2. 15%缓冲琼脂:称取琼脂粉15g放入100ml巴比妥缓冲液中,高压或煮沸溶化。
主要设备
1. 电泳仪:一般要求电泳仪的电压能为0~500V,而电流从0~100mA即可。
2. 电泳槽:电泳槽宜用闭合式,防止由于电泳过程中产热,而使其琼脂凝胶中水份过度蒸发。作为电泳板的白金丝,必须与电泳槽等长,而槽中的缓冲液必须充分盖过电极,量要足够。
实验步骤
1. 取玻片一张,做好标记,然后按下图式样放上细玻璃棒(70×2mm)1根;
2. 把已溶化的15%巴比妥缓冲琼脂浇注在玻片上,每张25ml~30ml。注意勿使玻棒全部埋入琼脂中,应露1/3,浇注时不要使玻棒移动;
3. 打孔加样,打孔(孔径1~2mm),孔离玻棒不宜太远或太近,以4mm为宜,用毛细滴管把抗原滴入孔中,然后进行电泳;
4. 电泳,把琼脂板放入电泳槽的支架上,两端分别贴上用2~4层已浸透缓冲液的滤纸或滤布,同槽内的缓冲液架桥相连。滤纸的宽度要同琼脂板的宽度一致,不宜过窄或过宽。加样的端接负极,另一端接正极。电压按玻片长度3~6V/cm为准(也可按电流计算,即玻片宽度2~4mA/cm),一块26×76cm的玻片,用42~45V的端电压,端电压是用万用电表测量琼脂板两端所得的实际工作电表压,并不是电泳仪表指针所示的电压。电泳时间为1~2h;
5. 加入抗体,电泳完毕,用柳叶刀沿玻璃棒两侧划开琼脂,取出玻棒(用小镊子取出),即成为抗体槽,用毛细管滴加抗体,注意勿使抗体溢出;
6. 加毕抗体后,将琼脂板放入有盖浸有湿纱布的搪瓷盘中,置37℃恒温箱中扩散24h之后,取出,观察结果;
7. 染色,将琼脂板放生理水中浸泡24h,中间换液数次,取出后,用0.05%氨基黑10B染色5~10min,然后以1mol/L冰醋酸脱色至背景无色为止;
8. 保存标本的染色方法,取出琼脂板,浸泡于生理盐水中1~2天,以除去未起反应的蛋白质,再放置蒸馏水中脱盐4~5h,放固定液(60%酒精98ml、冰醋酸2ml)中2h,然后用绸布或滤纸打湿后,覆盖于琼脂板上,置37℃ 24h干燥后,再以蒸馏水打湿绸布,揭去。再放在氨基黑10B染色液(氨基黑10B 0.5g,1mol/L醋酸500ml、0.1mol/L醋酸钠500ml)或偶氮胭脂红染色液中染色10~30min,取出以5%~10%冰醋酸脱色,至背景无色为止,用水冲几次,吸干水分,保存备用。
注意事项
1. 免疫电泳法较他它电泳的优点在于具有特异性沉淀弧,即使电泳迁移率相同的组分也能检出,因此抗原数目可用独立弧来断定,缺点是免疫血清不能包括所有组分的抗体,其实这也是免疫化学方法的共性。

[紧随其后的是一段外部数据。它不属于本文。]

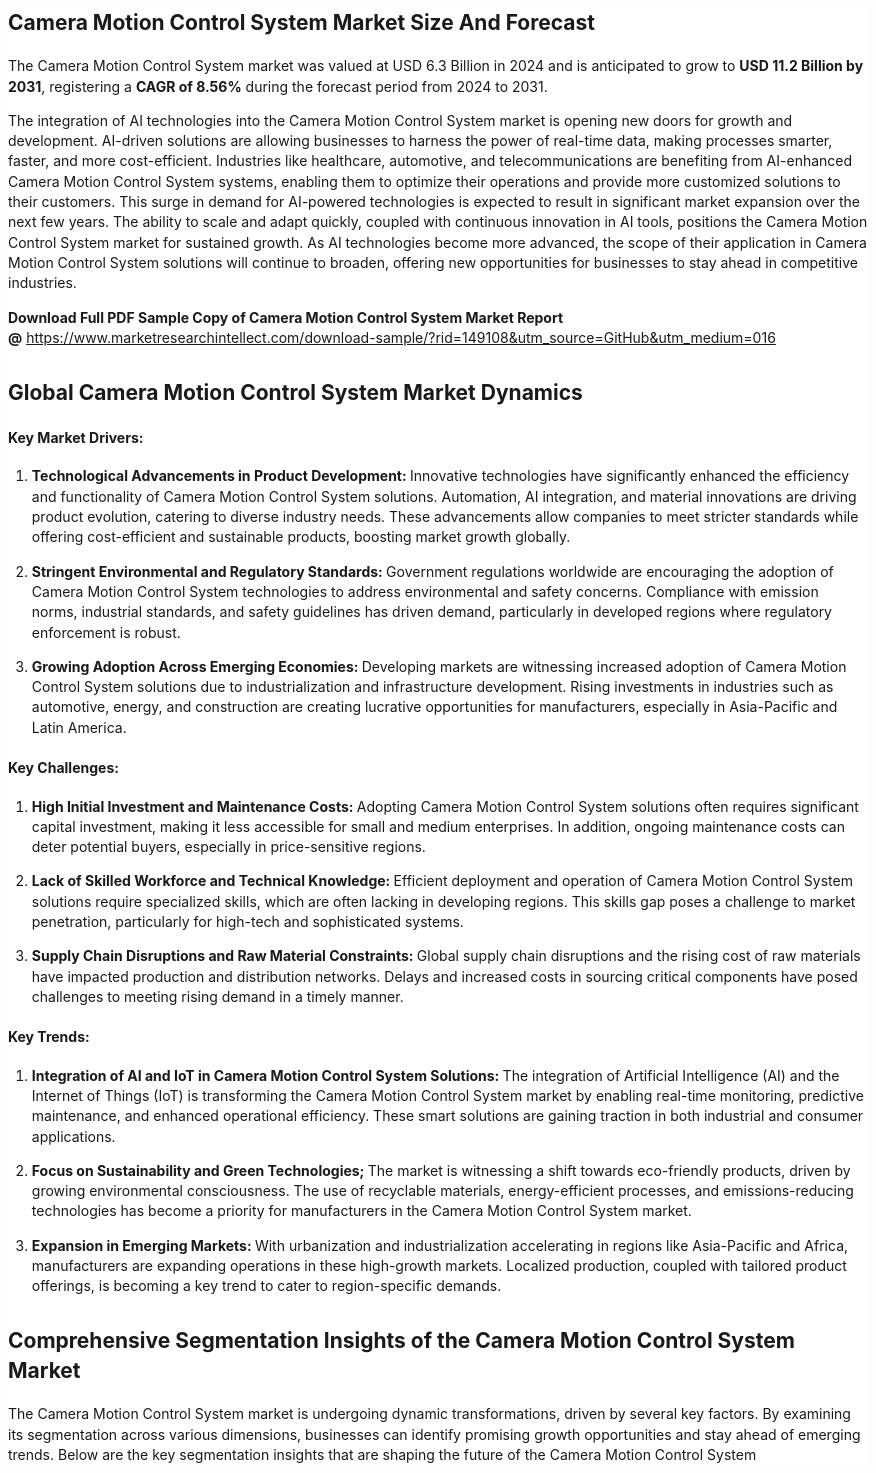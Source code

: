 <h2>Camera Motion Control System Market Size And Forecast</h2><p>The Camera Motion Control System market was valued at USD 6.3 Billion in 2024 and is anticipated to grow to <strong>USD 11.2 Billion by 2031</strong>, registering a <strong>CAGR of 8.56%</strong> during the forecast period from 2024 to 2031.</p><p>The integration of AI technologies into the Camera Motion Control System market is opening new doors for growth and development. AI-driven solutions are allowing businesses to harness the power of real-time data, making processes smarter, faster, and more cost-efficient. Industries like healthcare, automotive, and telecommunications are benefiting from AI-enhanced Camera Motion Control System systems, enabling them to optimize their operations and provide more customized solutions to their customers. This surge in demand for AI-powered technologies is expected to result in significant market expansion over the next few years. The ability to scale and adapt quickly, coupled with continuous innovation in AI tools, positions the Camera Motion Control System market for sustained growth. As AI technologies become more advanced, the scope of their application in Camera Motion Control System solutions will continue to broaden, offering new opportunities for businesses to stay ahead in competitive industries.</p><p><strong>Download Full PDF Sample Copy of Camera Motion Control System Market Report @</strong>&nbsp;<a href="https://www.marketresearchintellect.com/download-sample/?rid=149108&amp;utm_source=GitHub&amp;utm_medium=016">https://www.marketresearchintellect.com/download-sample/?rid=149108&amp;utm_source=GitHub&amp;utm_medium=016</a></p><h2>Global Camera Motion Control System Market Dynamics</h2><h4><strong>Key Market Drivers:</strong></h4><ol><li><p><strong>Technological Advancements in Product Development:&nbsp;</strong>Innovative technologies have significantly enhanced the efficiency and functionality of Camera Motion Control System solutions. Automation, AI integration, and material innovations are driving product evolution, catering to diverse industry needs. These advancements allow companies to meet stricter standards while offering cost-efficient and sustainable products, boosting market growth globally.</p></li><li><p><strong>Stringent Environmental and Regulatory Standards:&nbsp;</strong>Government regulations worldwide are encouraging the adoption of Camera Motion Control System technologies to address environmental and safety concerns. Compliance with emission norms, industrial standards, and safety guidelines has driven demand, particularly in developed regions where regulatory enforcement is robust.</p></li><li><p><strong>Growing Adoption Across Emerging Economies:&nbsp;</strong>Developing markets are witnessing increased adoption of Camera Motion Control System solutions due to industrialization and infrastructure development. Rising investments in industries such as automotive, energy, and construction are creating lucrative opportunities for manufacturers, especially in Asia-Pacific and Latin America.</p></li></ol><h4><strong>Key Challenges:</strong></h4><ol><li><p><strong>High Initial Investment and Maintenance Costs:&nbsp;</strong>Adopting Camera Motion Control System solutions often requires significant capital investment, making it less accessible for small and medium enterprises. In addition, ongoing maintenance costs can deter potential buyers, especially in price-sensitive regions.</p></li><li><p><strong>Lack of Skilled Workforce and Technical Knowledge:&nbsp;</strong>Efficient deployment and operation of Camera Motion Control System solutions require specialized skills, which are often lacking in developing regions. This skills gap poses a challenge to market penetration, particularly for high-tech and sophisticated systems.</p></li><li><p><strong>Supply Chain Disruptions and Raw Material Constraints:&nbsp;</strong>Global supply chain disruptions and the rising cost of raw materials have impacted production and distribution networks. Delays and increased costs in sourcing critical components have posed challenges to meeting rising demand in a timely manner.</p></li></ol><h4><strong>Key Trends:</strong></h4><ol><li><p><strong>Integration of AI and IoT in Camera Motion Control System Solutions:&nbsp;</strong>The integration of Artificial Intelligence (AI) and the Internet of Things (IoT) is transforming the Camera Motion Control System market by enabling real-time monitoring, predictive maintenance, and enhanced operational efficiency. These smart solutions are gaining traction in both industrial and consumer applications.</p></li><li><p><strong>Focus on Sustainability and Green Technologies;&nbsp;</strong>The market is witnessing a shift towards eco-friendly products, driven by growing environmental consciousness. The use of recyclable materials, energy-efficient processes, and emissions-reducing technologies has become a priority for manufacturers in the Camera Motion Control System market.</p></li><li><p><strong>Expansion in Emerging Markets:&nbsp;</strong>With urbanization and industrialization accelerating in regions like Asia-Pacific and Africa, manufacturers are expanding operations in these high-growth markets. Localized production, coupled with tailored product offerings, is becoming a key trend to cater to region-specific demands.</p></li></ol><div class="article-main__content" data-test-id="publishing-text-block"><h2>Comprehensive Segmentation Insights of the Camera Motion Control System Market</h2><p>The Camera Motion Control System market is undergoing dynamic transformations, driven by several key factors. By examining its segmentation across various dimensions, businesses can identify promising growth opportunities and stay ahead of emerging trends. Below are the key segmentation insights that are shaping the future of the Camera Motion Control System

2. 在加入抗原时,为了观察方便起见,可于样品中加一滴电泳指示剂(聚蔗糖0.25ml,巴比妥缓冲液10ml,偶氮胭脂红0.05g),这样便于随时掌握电泳的位置而决定结束电泳的时间。
3. 在观察免疫电泳结果时要注意,有些沉淀出现较早,消失很快。
4. 由于琼脂的质量与规格不同,将影响标定各抗原的位置。为此,最好用标准抗原或国际通用琼脂定位,作为鉴定时的参考指标。